Task material:
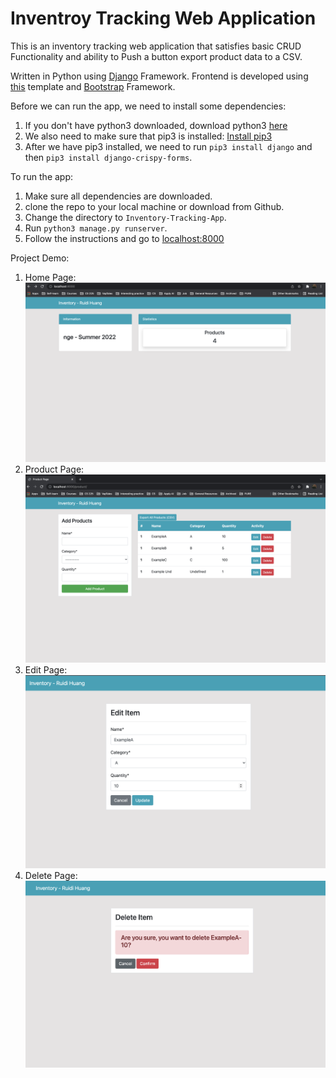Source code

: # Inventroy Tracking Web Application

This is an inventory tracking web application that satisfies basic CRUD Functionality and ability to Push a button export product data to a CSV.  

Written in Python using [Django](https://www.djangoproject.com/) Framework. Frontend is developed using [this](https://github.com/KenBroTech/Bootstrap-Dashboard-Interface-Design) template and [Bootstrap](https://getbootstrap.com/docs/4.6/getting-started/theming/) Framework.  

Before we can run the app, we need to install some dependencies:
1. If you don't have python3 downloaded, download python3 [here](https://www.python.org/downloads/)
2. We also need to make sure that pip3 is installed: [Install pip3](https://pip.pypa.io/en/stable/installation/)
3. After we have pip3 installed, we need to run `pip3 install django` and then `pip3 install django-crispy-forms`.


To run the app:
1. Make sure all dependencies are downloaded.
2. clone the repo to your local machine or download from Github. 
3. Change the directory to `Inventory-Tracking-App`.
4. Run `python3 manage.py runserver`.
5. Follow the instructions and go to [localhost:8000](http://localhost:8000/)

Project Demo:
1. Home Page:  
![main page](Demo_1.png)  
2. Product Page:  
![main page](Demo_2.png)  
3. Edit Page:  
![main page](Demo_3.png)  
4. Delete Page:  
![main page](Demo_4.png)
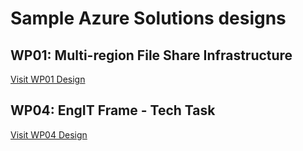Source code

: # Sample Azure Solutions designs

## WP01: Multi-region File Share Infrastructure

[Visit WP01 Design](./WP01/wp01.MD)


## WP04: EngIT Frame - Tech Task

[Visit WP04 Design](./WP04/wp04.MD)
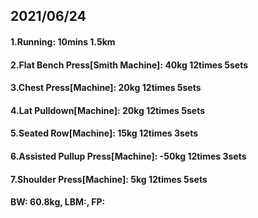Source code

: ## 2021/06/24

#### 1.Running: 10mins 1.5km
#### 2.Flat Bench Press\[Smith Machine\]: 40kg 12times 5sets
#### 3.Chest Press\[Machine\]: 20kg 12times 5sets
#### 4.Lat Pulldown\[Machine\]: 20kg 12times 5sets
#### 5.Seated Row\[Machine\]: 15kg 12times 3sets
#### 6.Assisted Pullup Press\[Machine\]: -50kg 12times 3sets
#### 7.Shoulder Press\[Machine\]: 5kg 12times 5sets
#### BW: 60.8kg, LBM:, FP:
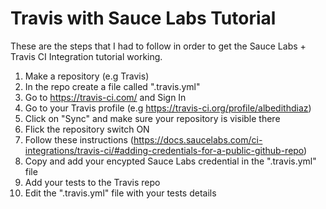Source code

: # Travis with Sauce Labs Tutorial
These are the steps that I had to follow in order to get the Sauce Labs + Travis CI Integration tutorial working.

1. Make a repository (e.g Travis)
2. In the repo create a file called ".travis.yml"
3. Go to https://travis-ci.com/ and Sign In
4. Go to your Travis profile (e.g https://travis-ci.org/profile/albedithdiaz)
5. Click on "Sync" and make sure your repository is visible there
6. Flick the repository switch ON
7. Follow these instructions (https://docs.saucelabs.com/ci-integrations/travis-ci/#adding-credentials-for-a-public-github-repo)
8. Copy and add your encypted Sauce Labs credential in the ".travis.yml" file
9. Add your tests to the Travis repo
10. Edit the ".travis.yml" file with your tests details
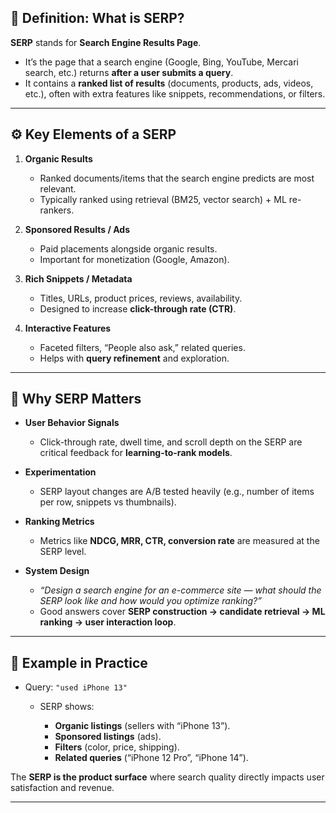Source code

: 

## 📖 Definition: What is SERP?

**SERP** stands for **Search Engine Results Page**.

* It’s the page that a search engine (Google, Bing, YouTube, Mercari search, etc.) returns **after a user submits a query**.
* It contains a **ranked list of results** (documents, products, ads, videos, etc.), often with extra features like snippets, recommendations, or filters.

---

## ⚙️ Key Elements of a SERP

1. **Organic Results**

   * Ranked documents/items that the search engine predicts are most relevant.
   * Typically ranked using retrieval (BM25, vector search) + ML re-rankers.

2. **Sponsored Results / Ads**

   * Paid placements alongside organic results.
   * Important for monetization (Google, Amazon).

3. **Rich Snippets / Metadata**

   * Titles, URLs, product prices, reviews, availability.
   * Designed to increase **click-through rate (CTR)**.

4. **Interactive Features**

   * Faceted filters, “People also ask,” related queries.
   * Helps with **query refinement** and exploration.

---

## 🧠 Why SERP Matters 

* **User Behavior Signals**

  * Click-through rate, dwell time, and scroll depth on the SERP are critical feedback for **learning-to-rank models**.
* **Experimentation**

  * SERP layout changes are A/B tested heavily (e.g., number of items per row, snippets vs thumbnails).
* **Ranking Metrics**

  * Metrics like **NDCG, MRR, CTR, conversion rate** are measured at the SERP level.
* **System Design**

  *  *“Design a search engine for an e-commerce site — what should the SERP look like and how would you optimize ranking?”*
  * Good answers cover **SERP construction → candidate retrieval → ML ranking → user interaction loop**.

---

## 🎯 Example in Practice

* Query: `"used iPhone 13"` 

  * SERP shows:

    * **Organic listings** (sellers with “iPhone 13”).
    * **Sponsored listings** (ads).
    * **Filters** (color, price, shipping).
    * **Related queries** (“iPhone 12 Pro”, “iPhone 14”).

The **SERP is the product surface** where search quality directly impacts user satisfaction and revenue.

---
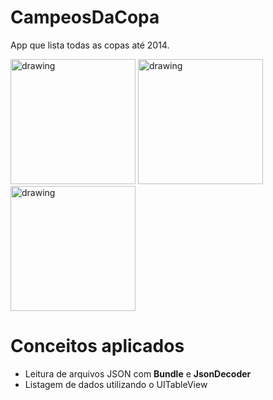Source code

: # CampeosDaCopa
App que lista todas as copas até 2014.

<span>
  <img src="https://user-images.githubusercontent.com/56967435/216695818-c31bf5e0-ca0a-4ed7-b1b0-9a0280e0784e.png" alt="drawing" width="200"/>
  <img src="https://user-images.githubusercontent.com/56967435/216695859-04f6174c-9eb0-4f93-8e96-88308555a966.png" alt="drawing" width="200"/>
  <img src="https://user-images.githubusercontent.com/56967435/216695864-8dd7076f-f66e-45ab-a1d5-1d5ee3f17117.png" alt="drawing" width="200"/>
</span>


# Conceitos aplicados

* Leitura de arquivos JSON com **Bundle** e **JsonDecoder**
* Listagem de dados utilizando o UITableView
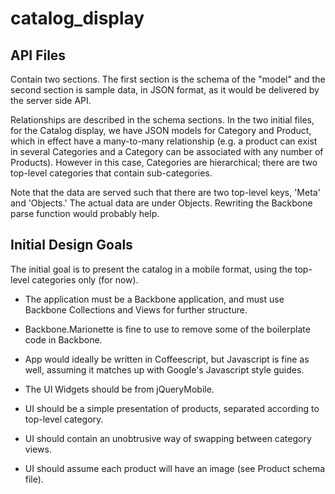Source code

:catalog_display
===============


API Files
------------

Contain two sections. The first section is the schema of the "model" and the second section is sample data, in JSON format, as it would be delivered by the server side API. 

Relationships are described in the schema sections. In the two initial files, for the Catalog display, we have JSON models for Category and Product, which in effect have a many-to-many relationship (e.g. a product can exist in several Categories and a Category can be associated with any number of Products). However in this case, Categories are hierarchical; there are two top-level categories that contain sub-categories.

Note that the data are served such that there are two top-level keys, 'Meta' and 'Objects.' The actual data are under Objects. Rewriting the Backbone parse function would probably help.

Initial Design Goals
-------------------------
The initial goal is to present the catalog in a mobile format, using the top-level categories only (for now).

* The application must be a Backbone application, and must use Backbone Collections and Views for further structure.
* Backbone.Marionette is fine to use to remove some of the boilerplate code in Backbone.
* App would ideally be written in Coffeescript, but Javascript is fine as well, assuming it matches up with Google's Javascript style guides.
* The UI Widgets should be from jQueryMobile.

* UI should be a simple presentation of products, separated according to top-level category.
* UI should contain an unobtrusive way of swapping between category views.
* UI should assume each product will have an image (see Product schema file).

--

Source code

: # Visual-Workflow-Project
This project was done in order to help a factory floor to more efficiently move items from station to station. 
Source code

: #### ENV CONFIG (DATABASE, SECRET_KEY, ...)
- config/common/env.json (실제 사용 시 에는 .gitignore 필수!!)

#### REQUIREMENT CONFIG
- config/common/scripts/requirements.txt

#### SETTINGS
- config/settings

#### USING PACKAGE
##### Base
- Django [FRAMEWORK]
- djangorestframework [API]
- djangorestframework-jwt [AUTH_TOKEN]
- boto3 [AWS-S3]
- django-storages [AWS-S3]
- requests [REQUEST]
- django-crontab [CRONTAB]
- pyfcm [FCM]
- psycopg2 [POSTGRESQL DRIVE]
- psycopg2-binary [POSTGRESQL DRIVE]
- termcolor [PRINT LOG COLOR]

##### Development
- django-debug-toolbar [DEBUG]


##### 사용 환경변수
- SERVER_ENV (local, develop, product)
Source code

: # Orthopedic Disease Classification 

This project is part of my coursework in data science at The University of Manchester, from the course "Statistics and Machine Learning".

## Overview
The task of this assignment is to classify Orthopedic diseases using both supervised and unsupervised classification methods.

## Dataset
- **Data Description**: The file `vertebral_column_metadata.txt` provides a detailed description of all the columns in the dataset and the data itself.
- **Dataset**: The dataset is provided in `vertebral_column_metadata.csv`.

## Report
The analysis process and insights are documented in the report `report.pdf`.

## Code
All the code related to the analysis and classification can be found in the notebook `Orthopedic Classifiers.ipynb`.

Exercise details: Could you repeat, exactly, only the lines above starting at the one that has "[Visit WP01 Design](./WP01/wp01.MD)" and stopping after the one that has "#### 3.Chest Press\[Machine\]: 20kg", without the pictures?

The answer:
[Visit WP01 Design](./WP01/wp01.MD)


## WP04: EngIT Frame - Tech Task

[Visit WP04 Design](./WP04/wp04.MD)
Source code

: ## 2021/06/24

#### 1.Running: 10mins 1.5km
#### 2.Flat Bench Press\[Smith Machine\]: 40kg 12times 5sets
#### 3.Chest Press\[Machine\]: 20kg 12times 5sets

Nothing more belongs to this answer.